By nature, GPR is very band limited. Accurate interpretation of geologic features
from GPR data depends on data resolution, which requires a thorough understanding
of the bandwidth and waveform. Ringing (related to narrow bandwidth and source
waveform) in a GPR section needs to be identified and reduced/eliminated because
it dramatically limits resolution, therefore constraining the legitimate usage
of GPR and increasing the potential for misinterpretations. To increase the
temporal resolution and correctly interpret GPR data in a fashion critical for
shallow stratigraphic studies, deconvolution is essential. Deconvolution compresses
the basic source wavelet, resulting in improved temporal resolution. There are
many different deconvolution methods with application histories in seismic reflection
data processing (Yilmaz, 1987). Deconvolution has also been applied to GRP data
in hopes of improving resolution in a manner consistent with conventional seismic
reflection. Examples include a propagation deconvolution method (Turner, 1994),
a predictive deconvolution method (Todoeschuck et al., 1992), a two-sided deconvolution
method (Gottsche et al., 1996), and a mixed-phase deconvolution method (Porsani
and Ursin, 1996). Neves et al. (1995) presented source signature deconvolution.

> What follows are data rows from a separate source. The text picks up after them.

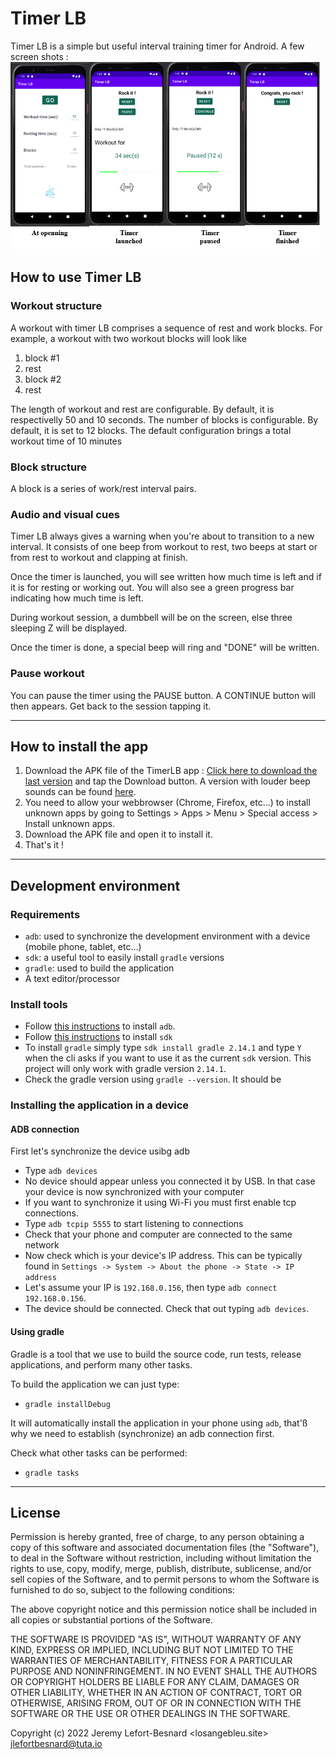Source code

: # Timer LB

Timer LB is a simple but useful interval training timer for Android.
A few screen shots :
<img src="screenshot_app.PNG" alt="screenshot app" height="300"/>

## How to use Timer LB

### Workout structure

A workout with timer LB comprises a sequence of rest and work blocks. For example, a workout with two workout blocks will look like

1. block #1
2. rest
3. block #2
4. rest

The length of workout and rest are configurable. By default, it is respectivelly 50 and 10 seconds.
The number of blocks is configurable. By default, it is set to 12 blocks.
The default configuration brings a total workout time of 10 minutes

### Block structure

A block is a series of work/rest interval pairs. 

### Audio and visual cues

Timer LB always gives a warning when you're about to transition to a new interval. 
It consists of one beep from workout to rest, two beeps at start or from rest to workout and clapping at finish.

Once the timer is launched, you will see written how much time is left and if it is for resting or working out.
You will also see a green progress bar indicating how much time is left.

During workout session, a dumbbell will be on the screen, else three sleeping Z will be displayed.

Once the timer is done, a special beep will ring and "DONE" will be written.

### Pause workout

You can pause the timer using the PAUSE button. A CONTINUE button will then appears. Get back to the session tapping it.


---

## How to install the app 

1. Download the APK file of the TimerLB app : <a href="https://github.com/JLefortBesnard/timerLB/blob/main/release/timerLB_1.1.apk">Click here to download the last version</a> and tap the Download button. 
A version with louder beep sounds can be found <a href="https://github.com/JLefortBesnard/timerLB/blob/main/release/timerLB.apk">here</a>.
2. You need to allow your webbrowser (Chrome, Firefox, etc...) to install unknown apps by going to Settings > Apps > Menu > Special access > Install unknown apps.
3. Download the APK file and open it to install it. 
4. That's it !

---

## Development environment

### Requirements

+ `adb`: used to synchronize the development environment with a device (mobile phone, tablet, etc...)
+ `sdk`: a useful tool to easily install `gradle` versions
+ `gradle`: used to build the application
+ A text editor/processor

### Install tools

+ Follow [this instructions](https://developer.android.com/studio/command-line/adb) to install `adb`.
+ Follow [this instructions](https://sdkman.io/install) to install `sdk`
+ To install `gradle` simply type `sdk install gradle 2.14.1` and type `Y` when the cli asks if you want to use it as the current `sdk` version. This project will only work with gradle version `2.14.1`.
+ Check the gradle version using `gradle --version`. It should be 

### Installing the application in a device

#### ADB connection

First let's synchronize the device usibg adb

+ Type `adb devices`
+ No device should appear unless you connected it by USB. In that case your device is now synchronized with your computer
+ If you want to synchronize it using Wi-Fi you must first enable tcp connections.
+ Type `adb tcpip 5555` to start listening to connections
+ Check that your phone and computer are connected to the same network
+ Now check which is your device's IP address. This can be typically found in `Settings -> System -> About the phone -> State -> IP address`
+ Let's assume your IP is `192.168.0.156`, then type `adb connect 192.168.0.156`.
+ The device should be connected. Check that out typing `adb devices`.

#### Using gradle

Gradle is a tool that we use to build the source code, run tests, release applications, and perform many other tasks.

To build the application we can just type:

+ `gradle installDebug`

It will automatically install the application in your phone using `adb`, that'ß why we need to establish (synchronize) an adb connection first.

Check what other tasks can be performed:

+ `gradle tasks`

---

## License

Permission is hereby granted, free of charge, to any person obtaining a copy
of this software and associated documentation files (the "Software"), to deal
in the Software without restriction, including without limitation the rights
to use, copy, modify, merge, publish, distribute, sublicense, and/or sell
copies of the Software, and to permit persons to whom the Software is
furnished to do so, subject to the following conditions:

The above copyright notice and this permission notice shall be included in
all copies or substantial portions of the Software.
 
THE SOFTWARE IS PROVIDED "AS IS", WITHOUT WARRANTY OF ANY KIND, EXPRESS OR
IMPLIED, INCLUDING BUT NOT LIMITED TO THE WARRANTIES OF MERCHANTABILITY,
FITNESS FOR A PARTICULAR PURPOSE AND NONINFRINGEMENT. IN NO EVENT SHALL THE
AUTHORS OR COPYRIGHT HOLDERS BE LIABLE FOR ANY CLAIM, DAMAGES OR OTHER
LIABILITY, WHETHER IN AN ACTION OF CONTRACT, TORT OR OTHERWISE, ARISING FROM,
OUT OF OR IN CONNECTION WITH THE SOFTWARE OR THE USE OR OTHER DEALINGS IN
THE SOFTWARE.

Copyright (c) 2022 Jeremy Lefort-Besnard <losangebleu.site> <jlefortbesnard@tuta.io>
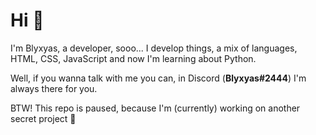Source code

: # Hi 👋
I'm Blyxyas, a developer, sooo... I develop things, a mix of languages, HTML, CSS, JavaScript and now I'm learning about Python.

Well, if you wanna talk with me you can, in Discord (<b>Blyxyas#2444</b>) I'm always there for you.

BTW! This repo is paused, because I'm (currently) working on another secret project 🥸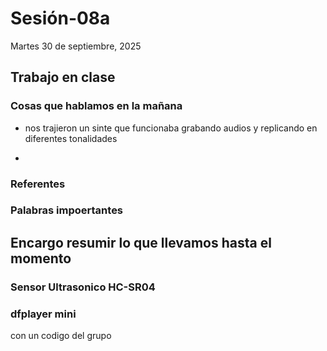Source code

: # Sesión-08a

Martes 30 de septiembre, 2025

## Trabajo en clase

### Cosas que hablamos en la mañana

- nos trajieron un sinte que funcionaba grabando audios y replicando en diferentes tonalidades

- 

### Referentes

### Palabras impoertantes

## Encargo resumir lo que llevamos hasta el momento

### Sensor Ultrasonico HC-SR04

### dfplayer mini

con un codigo del grupo
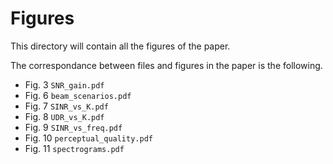Figures
=======

This directory will contain all the figures of the paper.

The correspondance between files and figures in the paper is the following.

* Fig. 3  `SNR_gain.pdf`
* Fig. 6  `beam_scenarios.pdf`
* Fig. 7  `SINR_vs_K.pdf`
* Fig. 8  `UDR_vs_K.pdf`
* Fig. 9  `SINR_vs_freq.pdf`
* Fig. 10 `perceptual_quality.pdf`
* Fig. 11 `spectrograms.pdf`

The source wavelet was statistically determined in their method. Unfortunately,
all of these deconvolution methods require that assumptions be made about the
source wavelet and/or extraction of the source wavelet from GPR data. These
assumptions strongly contribute to the fact that deconvolution of GPR data in
a realworld setting has never been successfully demonstrated in the literature.
Deterministic deconvolution is numerically the simplest and most stable of all
types of deconvolution and is equivalent to spike deconvolution when an instrument
wavelet is available. An important advantage to bear in mind with this method
is the fact that the instrument wavelet does not change either from place to
place or as a function of antenna ground coupling. Hence, it has the potential
to provide the highest possible resolution independent of data characteristics.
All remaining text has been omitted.